(Beginning of Input)
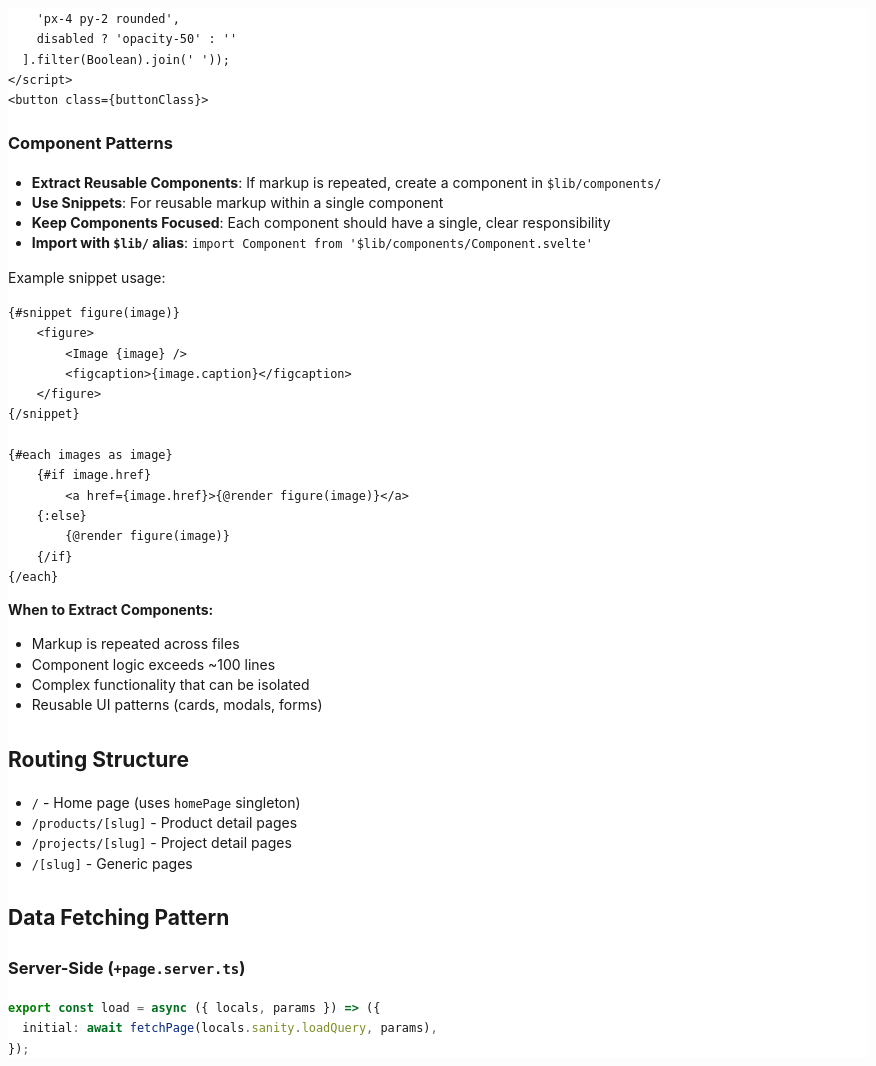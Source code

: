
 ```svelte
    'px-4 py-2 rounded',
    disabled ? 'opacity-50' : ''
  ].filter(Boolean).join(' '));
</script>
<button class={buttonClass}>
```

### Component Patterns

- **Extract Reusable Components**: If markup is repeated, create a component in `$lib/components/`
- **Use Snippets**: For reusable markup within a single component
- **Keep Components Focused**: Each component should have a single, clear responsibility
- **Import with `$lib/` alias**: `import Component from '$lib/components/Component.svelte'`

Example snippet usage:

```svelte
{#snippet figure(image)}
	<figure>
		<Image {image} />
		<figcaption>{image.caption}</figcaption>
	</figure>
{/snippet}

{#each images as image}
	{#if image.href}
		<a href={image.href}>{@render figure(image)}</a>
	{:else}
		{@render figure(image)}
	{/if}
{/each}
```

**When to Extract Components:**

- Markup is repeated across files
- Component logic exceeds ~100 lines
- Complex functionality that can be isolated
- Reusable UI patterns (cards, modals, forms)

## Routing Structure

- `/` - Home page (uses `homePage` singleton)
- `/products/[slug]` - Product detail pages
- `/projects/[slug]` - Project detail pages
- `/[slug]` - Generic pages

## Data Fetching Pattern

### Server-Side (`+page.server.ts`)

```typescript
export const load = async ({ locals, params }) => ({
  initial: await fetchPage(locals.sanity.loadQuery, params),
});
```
(End of Input)
(Beginning of Input)
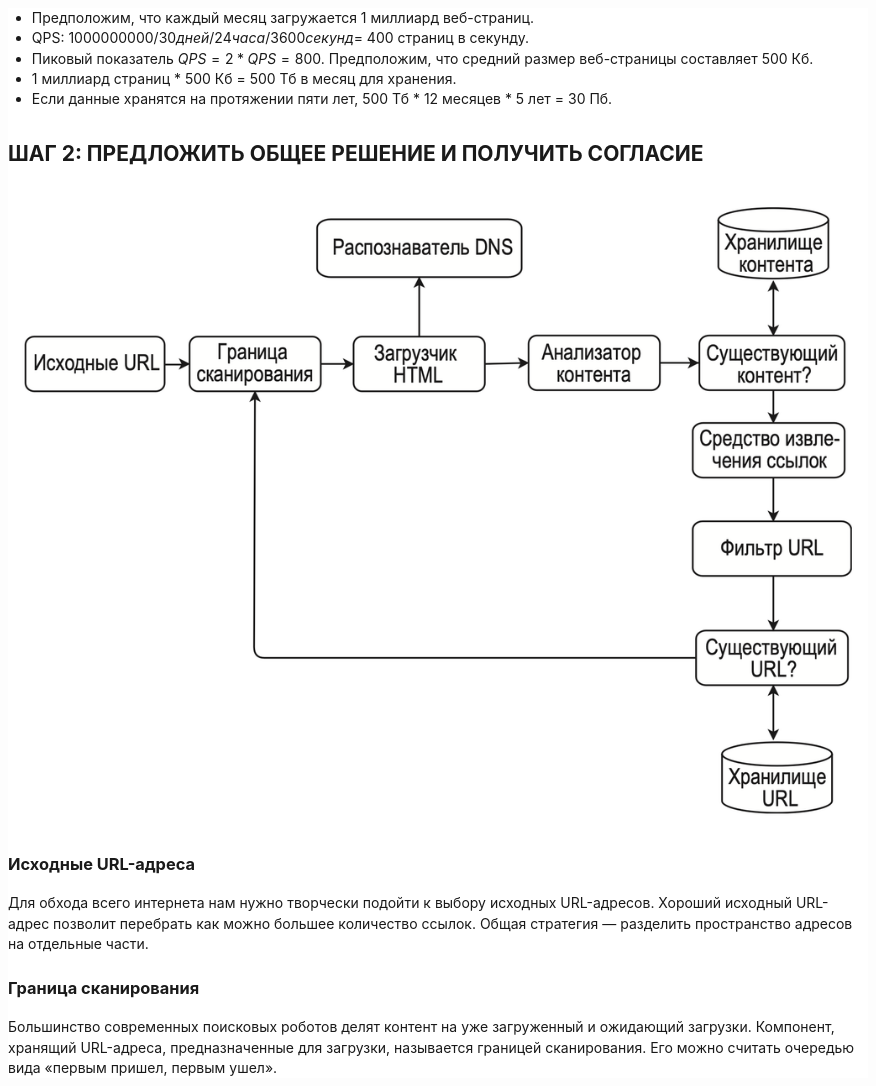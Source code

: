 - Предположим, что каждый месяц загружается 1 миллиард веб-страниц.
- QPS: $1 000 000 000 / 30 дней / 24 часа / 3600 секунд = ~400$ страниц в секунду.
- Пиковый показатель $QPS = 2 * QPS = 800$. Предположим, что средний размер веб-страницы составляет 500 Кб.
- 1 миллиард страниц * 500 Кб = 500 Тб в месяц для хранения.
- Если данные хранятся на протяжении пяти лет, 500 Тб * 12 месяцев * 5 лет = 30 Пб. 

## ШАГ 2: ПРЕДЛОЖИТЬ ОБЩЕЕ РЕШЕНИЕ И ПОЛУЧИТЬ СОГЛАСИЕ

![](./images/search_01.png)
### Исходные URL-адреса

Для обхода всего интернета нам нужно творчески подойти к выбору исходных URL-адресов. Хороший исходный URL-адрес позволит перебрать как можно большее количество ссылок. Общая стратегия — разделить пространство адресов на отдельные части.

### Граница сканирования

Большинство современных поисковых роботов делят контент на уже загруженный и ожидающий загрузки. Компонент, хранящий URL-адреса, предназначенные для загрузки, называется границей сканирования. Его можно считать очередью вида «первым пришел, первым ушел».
(End of Input)
**Work task**
Check each line of the records for the word "slug" and extract those that contain it.

**Answer box**
- `/products/[slug]` - Product detail pages
- `/projects/[slug]` - Project detail pages
- `/[slug]` - Generic pages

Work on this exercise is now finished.